A dermatome is defined as ‘a strip of skin that is innervated by a single spinal nerve’. They are of great diagnostic importance, as they allow a clinician to determine whether there is damage to the spinal cord and to estimate the extent of a spinal injury if one is present. In this article, we shall look at the embryonic origins of dermatomes and explore their clinical uses.
We can trace the origins of dermatomes back to the 3rd week of embryogenesis. At around day 20, the tri-laminar disc has been established and the middle layer (mesoderm) has differentiated into its different types. The portion of the mesoderm that is directly adjacent to the neural tube is called the paraxial mesoderm.
From day 20 onwards, the paraxial mesoderm differentiates into segments called somites. Initially, there are 44 pairs of somites, however, 13 of these eventually break down leaving 31 somites. This corresponds to the 31 sets of spinal nerves in the body.
Each somite consists of a ventral and a dorsal portion. The ventral portion is made up of the sclerotome, the precursor to the ribs and vertebral column. The dorsal portion is known as the dermomyotome and, over time, the myotome proliferates and the dermatome disperses to form the dermis. During limb growth, the dermis associated with the precursor of the limbs is stretched and moved down the limb, resulting in the segmental innervation associated with the Keegan and Garrett dermatome map of 1948.
There are two main maps that are accepted by the medical profession. The first is the Keegan and Garret map of 1948. This depicts dermatomes in a way that correlates with the segmental progression of limb development. The second is the Foerster map of 1933, which shows that the medial part of the upper limb is innervated by T1-T3, following the distribution of pain from angina or a myocardial infarction (MI). This is the most commonly used dermatome map and is featured on the ASIA scale of assessing spinal injury.
Both maps depict progression of limb growth around an axial line. Across this line there is no overlap between dermatomes, however, those next to each other may have some slight overlap.

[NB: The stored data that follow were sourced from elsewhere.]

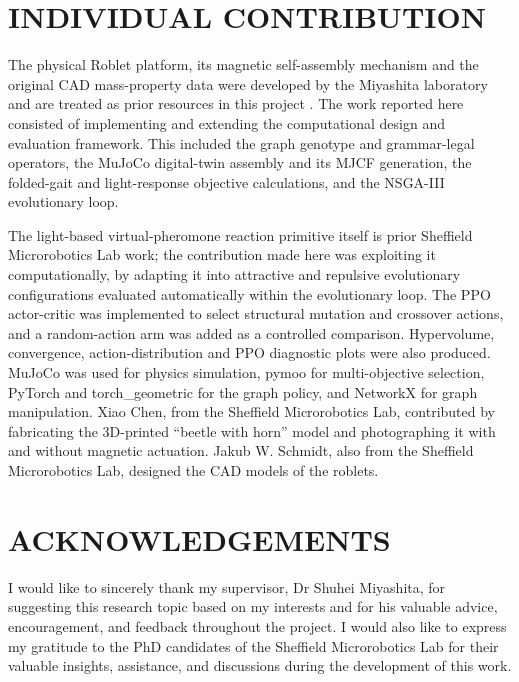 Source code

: \documentclass[12pt,a4paper]{report}
\begin{document}
\newpage \section*{INDIVIDUAL CONTRIBUTION}
The physical Roblet platform, its magnetic self-assembly mechanism and the original CAD mass-property data were developed by the Miyashita laboratory and are treated as prior resources in this project \citep{han2023roblets}. The work reported here consisted of implementing and extending the computational design and evaluation framework. This included the graph genotype and grammar-legal operators, the MuJoCo digital-twin assembly and its MJCF generation, the folded-gait and light-response objective calculations, and the NSGA-III evolutionary loop.

The light-based virtual-pheromone reaction primitive itself is prior Sheffield Microrobotics Lab work; the contribution made here was exploiting it computationally, by adapting it into attractive and repulsive evolutionary configurations evaluated automatically within the evolutionary loop. The PPO actor-critic was implemented to select structural mutation and crossover actions, and a random-action arm was added as a controlled comparison. Hypervolume, convergence, action-distribution and PPO diagnostic plots were also produced. MuJoCo was used for physics simulation, pymoo for multi-objective selection, PyTorch and torch\_geometric for the graph policy, and NetworkX for graph manipulation. Xiao Chen, from the Sheffield Microrobotics Lab, contributed by fabricating the 3D-printed ``beetle with horn'' model and photographing it with and without magnetic actuation. Jakub W. Schmidt, also from the Sheffield Microrobotics Lab, designed the CAD models of the roblets.


\newpage \section*{ACKNOWLEDGEMENTS}
I would like to sincerely thank my supervisor, Dr Shuhei Miyashita, for suggesting this research topic based on my interests and for his valuable advice, encouragement, and feedback throughout the project. I would also like to express my gratitude to the PhD candidates of the Sheffield Microrobotics Lab for their valuable insights, assistance, and discussions during the development of this work.

\tableofcontents
\listoffigures  %
\listoftables
\end{document}
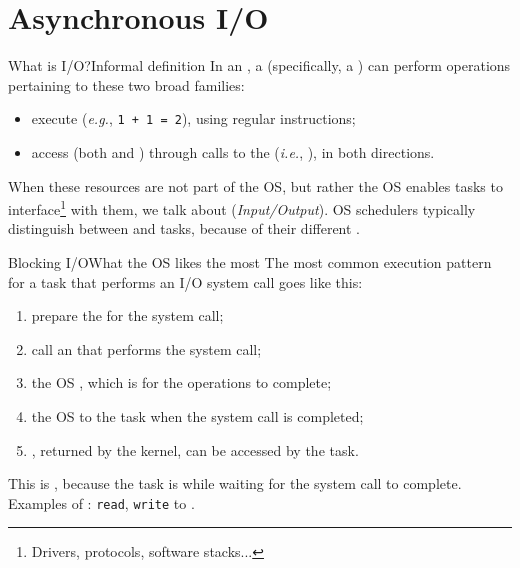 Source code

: 
\section{Asynchronous I/O}
\graphicspath{{figs/section1/}}

\begin{frame}{What is I/O?}{Informal definition}
  In an , a  (specifically, a ) can perform operations pertaining to these two broad families:
  \begin{itemize}
    \item execute  (\emph{e.g.}, \texttt{1 + 1 = 2}), using regular  instructions;
    \item access  (both  and ) through calls to the  (\emph{i.e.}, ),  in both directions.
  \end{itemize}
  When these resources are not part of the OS, but rather the OS enables tasks to interface\footnote{Drivers, protocols, software stacks...} with them, we talk about  (\emph{Input/Output}).
  \newline\newline
  OS schedulers typically distinguish between  and  tasks, because of their different .
\end{frame}

\begin{frame}{Blocking I/O}{What the OS likes the most}
  The most common execution pattern for a task that performs an I/O system call goes like this:
  \begin{enumerate}
    \item prepare the  for the system call;
    \item call an  that performs the system call;
    \item the OS , which is  for the operations to complete;
    \item the OS  to the task when the system call is completed;
    \item {}, returned by the kernel, can be accessed by the task.
  \end{enumerate}
  This is , because the task is  while waiting for the system call to complete.
  \newline\newline
  Examples of : \texttt{read}, \texttt{write} to .
\end{frame}

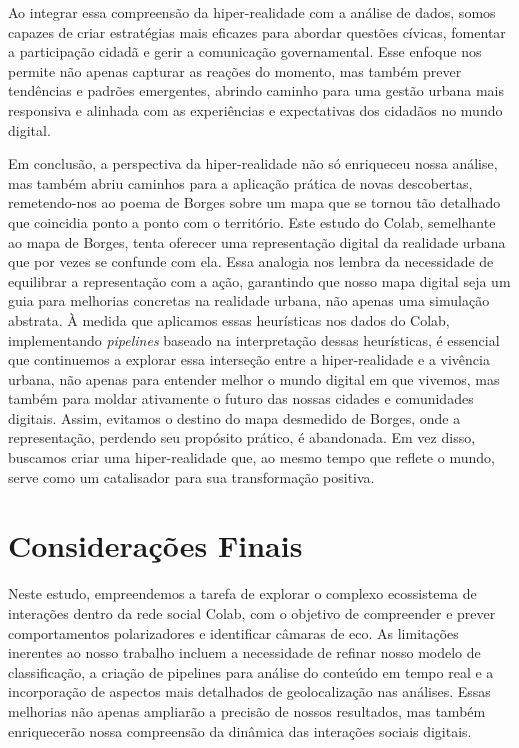 Ao integrar essa compreensão da hiper-realidade com a análise de dados, somos capazes de criar estratégias mais eficazes para abordar questões cívicas, fomentar a participação cidadã e gerir a comunicação governamental. Esse enfoque nos permite não apenas capturar as reações do momento, mas também prever tendências e padrões emergentes, abrindo caminho para uma gestão urbana mais responsiva e alinhada com as experiências e expectativas dos cidadãos no mundo digital.

Em conclusão, a perspectiva da hiper-realidade não só enriqueceu nossa análise, mas também abriu caminhos para a aplicação prática de novas descobertas, remetendo-nos ao poema de Borges sobre um mapa que se tornou tão detalhado que coincidia ponto a ponto com o território. Este estudo do Colab, semelhante ao mapa de Borges, tenta oferecer uma representação digital da realidade urbana que por vezes se confunde com ela. Essa analogia nos lembra da necessidade de equilibrar a representação com a ação, garantindo que nosso mapa digital seja um guia para melhorias concretas na realidade urbana, não apenas uma simulação abstrata. À medida que aplicamos essas heurísticas nos dados do Colab, implementando \textit{pipelines} baseado na interpretação dessas heurísticas, é essencial que continuemos a explorar essa interseção entre a hiper-realidade e a vivência urbana, não apenas para entender melhor o mundo digital em que vivemos, mas também para moldar ativamente o futuro das nossas cidades e comunidades digitais. Assim, evitamos o destino do mapa desmedido de Borges, onde a representação, perdendo seu propósito prático, é abandonada. Em vez disso, buscamos criar uma hiper-realidade que, ao mesmo tempo que reflete o mundo, serve como um catalisador para sua transformação positiva.

\section{Considerações Finais}

Neste estudo, empreendemos a tarefa de explorar o complexo ecossistema de interações dentro da rede social Colab, com o objetivo de compreender e prever comportamentos polarizadores e identificar câmaras de eco. As limitações inerentes ao nosso trabalho incluem a necessidade de refinar nosso modelo de classificação, a criação de pipelines para análise do conteúdo em tempo real e a incorporação de aspectos mais detalhados de geolocalização nas análises. Essas melhorias não apenas ampliarão a precisão de nossos resultados, mas também enriquecerão nossa compreensão da dinâmica das interações sociais digitais.


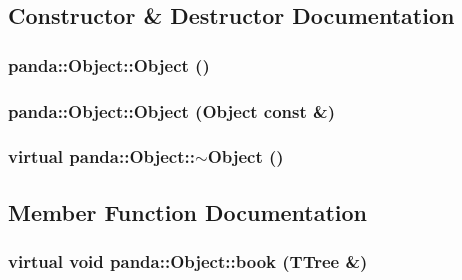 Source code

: \subsection{Constructor \& Destructor Documentation}
\hypertarget{classpanda_1_1Object_aaa29338b8f6013a1b2cc9899c10bf5d1}{
\subsubsection[{Object}]{\setlength{\rightskip}{0pt plus 5cm}panda::Object::Object ()}}
\label{classpanda_1_1Object_aaa29338b8f6013a1b2cc9899c10bf5d1}
\hypertarget{classpanda_1_1Object_a2cb7b48f10893ce4b2122bfcc77b4858}{
\subsubsection[{Object}]{\setlength{\rightskip}{0pt plus 5cm}panda::Object::Object ({\bf Object} const \&)}}
\label{classpanda_1_1Object_a2cb7b48f10893ce4b2122bfcc77b4858}
\hypertarget{classpanda_1_1Object_a447fe991d26f3b37f271c2ed7860b564}{
\subsubsection[{$\sim$Object}]{\setlength{\rightskip}{0pt plus 5cm}virtual panda::Object::$\sim$Object ()}}
\label{classpanda_1_1Object_a447fe991d26f3b37f271c2ed7860b564}


\subsection{Member Function Documentation}
\hypertarget{classpanda_1_1Object_a2fcd6665633deef16e86aa4e49135dd7}{
\subsubsection[{book}]{\setlength{\rightskip}{0pt plus 5cm}virtual void panda::Object::book (TTree \&)}}
\label{classpanda_1_1Object_a2fcd6665633deef16e86aa4e49135dd7}


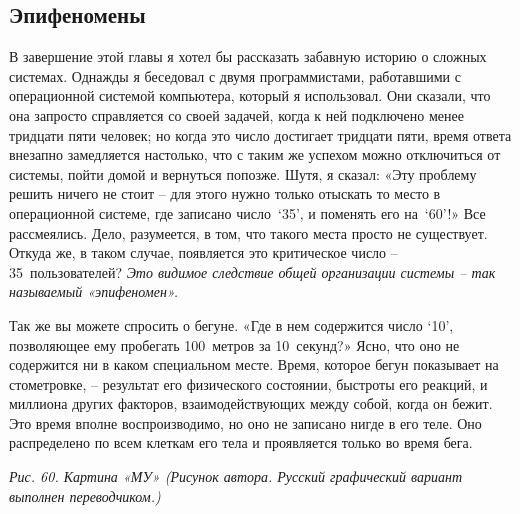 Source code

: \documentclass[../main.tex]{subfiles}
\begin{document}
\subsection{Эпифеномены}

В завершение этой главы я хотел бы рассказать забавную историю о сложных системах. Однажды я беседовал с двумя программистами, работавшими с операционной системой компьютера, который я использовал. Они сказали, что она запросто справляется со своей задачей, когда к ней подключено менее тридцати пяти человек; но когда это число достигает тридцати пяти, время ответа внезапно замедляется настолько, что с таким же успехом можно отключиться от системы, пойти домой и вернуться попозже. Шутя, я сказал: «Эту проблему решить ничего не стоит \--- для этого нужно только отыскать то место в операционной системе, где записано число~\enquote*{35}, и поменять его на~\enquote*{60}!» Все рассмеялись. Дело, разумеется, в том, что такого места просто не существует. Откуда же, в таком случае, появляется это критическое число \--- 35~пользователей? \emph{Это видимое следствие общей организации системы \--- так называемый «эпифеномен».}

Так же вы можете спросить о бегуне. «Где в нем содержится число \enquote*{10}, позволяющее ему пробегать 100~метров за 10~секунд?» Ясно, что оно не содержится ни в каком специальном месте. Время, которое бегун показывает на стометровке, \--- результат его физического состоянии, быстроты его реакций, и миллиона других факторов, взаимодействующих между собой, когда он бежит. Это время вполне воспроизводимо, но оно не записано нигде в его теле. Оно распределено по всем клеткам его тела и проявляется только во время бега.

\emph{Рис. 60. Картина «МУ» (Рисунок автора. Русский графический вариант выполнен переводчиком.)}
\end{document}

Following a traumatic injury resulting in a potential spinal cord lesion, a clinician can use dermatomes to assess the presence and extent of the lesion. Firstly, light touch sensation is tested along the limbs and torso, with the clinician touching areas that correspond to the different dermatomes. Secondly, a small pin is used to test for pain responsiveness. The patient is instructed to close their eyes and say when they feel contact with their skin (to differentiate light touch and pain, as their fibres travel in different parts of the spinal cord – see here).
By using their knowledge of dermatomal and peripheral cutaneous innervation, and noting any areas of paresthesia, the clinician is able to ascertain whether there is any nerve involvement, as well as whether this is at the spinal root or peripheral nerve level.
The overlapping lines of dermatomes, which are responsible for sensory distribution in the body, demonstrate the importance of assessing spinal cord lesions. When determining the presence and extent of a spinal cord lesion, clinicians may use a process of testing dermatomes to understand the impact of an injury.
Firstly, clinicians will use cotton wool to test for light touch sensation along the limbs and torso. Areas corresponding to different dermatomes are touched in this process. Secondly, a small pin is used to assess the patient’s responsiveness to pain. It is important that the patient has their eyes closed during this procedure, and they must inform the clinician when they feel contact with their skin. It is because light touch and pain typically travel through different parts of the spinal cord.
By utilizing their knowledge of dermatomal and peripheral cutaneous innervation, as well as any present paresthesia, clinicians can determine whether any nerve involvement exists. Furthermore, they can figure out if the incident has caused damage to a spinal root or peripheral nerve.
Assessing spinal cord lesions is a complicated process for medical professionals. It requires a detailed knowledge of the anatomy of the human body, as well as skill in the application of certain procedures and tests. Clinicians must take note of any sensory deficits, as well as measure the reflex responses of the patient. All these factors must be considered to accurately assess the extent of a spinal cord injury.
Although the process of assessing a spinal cord lesion can be difficult, it is an essential part of the diagnosis and treatment of the patient. By understanding the anatomy behind the injury, clinicians can make an accurate prognosis as well as determine the best course of treatment.
The ability to assess spinal cord lesions is a valuable tool that clinicians can use to understand and treat these injuries. By taking into account the sensory distribution of dermatomes, clinicians can gain a valuable insight into the nerve damage sustained by the patient.